Records from a data collection:
* * * * *

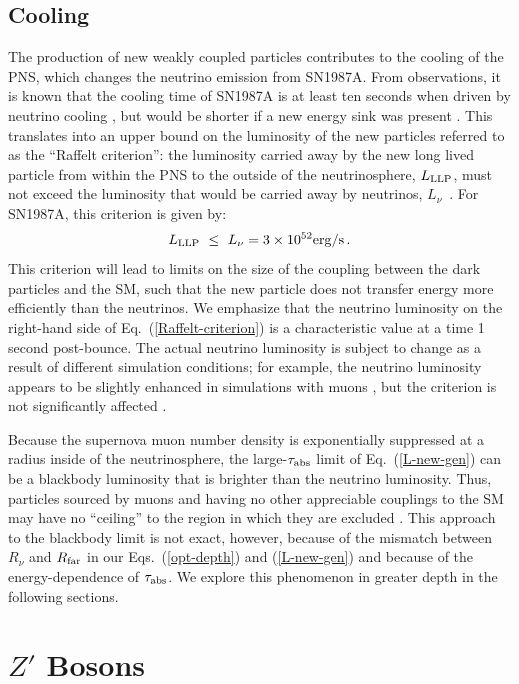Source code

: \documentclass[11pt]{article}
\newcommand{\Eq}[1]{Eq.~(\ref{#1})} \newcommand{\Eqs}[2]{Eqs.~(\ref{#1}) and (\ref{#2})} \newcommand{\Eqm}[2]{Eqs.~(\ref{#1}) through (\ref{#2})}
\begin{document}
\subsection{Cooling}
The production of new weakly coupled particles contributes to the cooling of the PNS, which changes the neutrino emission from SN1987A.
From observations, it is known that the cooling time of SN1987A is at least ten seconds when driven by neutrino cooling \cite{Burrows:1986me,Burrows:1987zz}, but would be shorter if a new energy sink was present \cite{Burrows:1990pk}. This translates into an upper bound on the luminosity of the new particles referred to as the ``Raffelt criterion'': the luminosity carried away by the new long lived particle from within the PNS to the outside of the neutrinosphere, $L_{\rm LLP}$, must not exceed the luminosity that would be carried away by neutrinos, $L_\nu$~\cite{Raffelt:1996wa}. For SN1987A, this criterion is given by:
\begin{eqnarray} \label{Raffelt-criterion}
 L_{\rm LLP} \,\, \leq \,\, L_\nu = 3\times 10^{52} {\rm erg/s}\,.
\end{eqnarray}
This criterion will lead to limits on the size of the coupling between the dark particles and the SM, such that the new particle does not transfer energy more efficiently than the neutrinos. We emphasize that the neutrino luminosity on the right-hand side of \Eq{Raffelt-criterion} is a characteristic value at a time 1 second post-bounce. The actual neutrino luminosity is subject to change as a result of different simulation conditions; for example, the neutrino luminosity appears to be slightly enhanced in simulations with muons \cite{Bollig:2017lki}, but the criterion is not significantly affected \cite{Bollig:2020xdr}.

Because the supernova muon number density is exponentially suppressed at a radius inside of the neutrinosphere, the large-$\tau_{\rm abs}$ limit of \Eq{L-new-gen} can be a blackbody luminosity that is brighter than the neutrino luminosity. Thus, particles sourced by muons and having no other appreciable couplings to the SM may have no ``ceiling'' to the region in which they are excluded \cite{Bollig:2020xdr}. This approach to the blackbody limit is not exact, however, because of the mismatch between $R_\nu$ and $R_{\rm far}$ in our \Eqs{opt-depth}{L-new-gen} and because of the energy-dependence of $\tau_{\rm abs}$. We explore this phenomenon in greater depth in the following sections.



\section{$Z'$ Bosons}
\label{sec:zp}
\end{document}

* * * * *

## Exercise requirements
A copy of each line in the data above that holds the string "label" is needed.

## Output for this exercise
\begin{eqnarray} \label{Raffelt-criterion}
\label{sec:zp}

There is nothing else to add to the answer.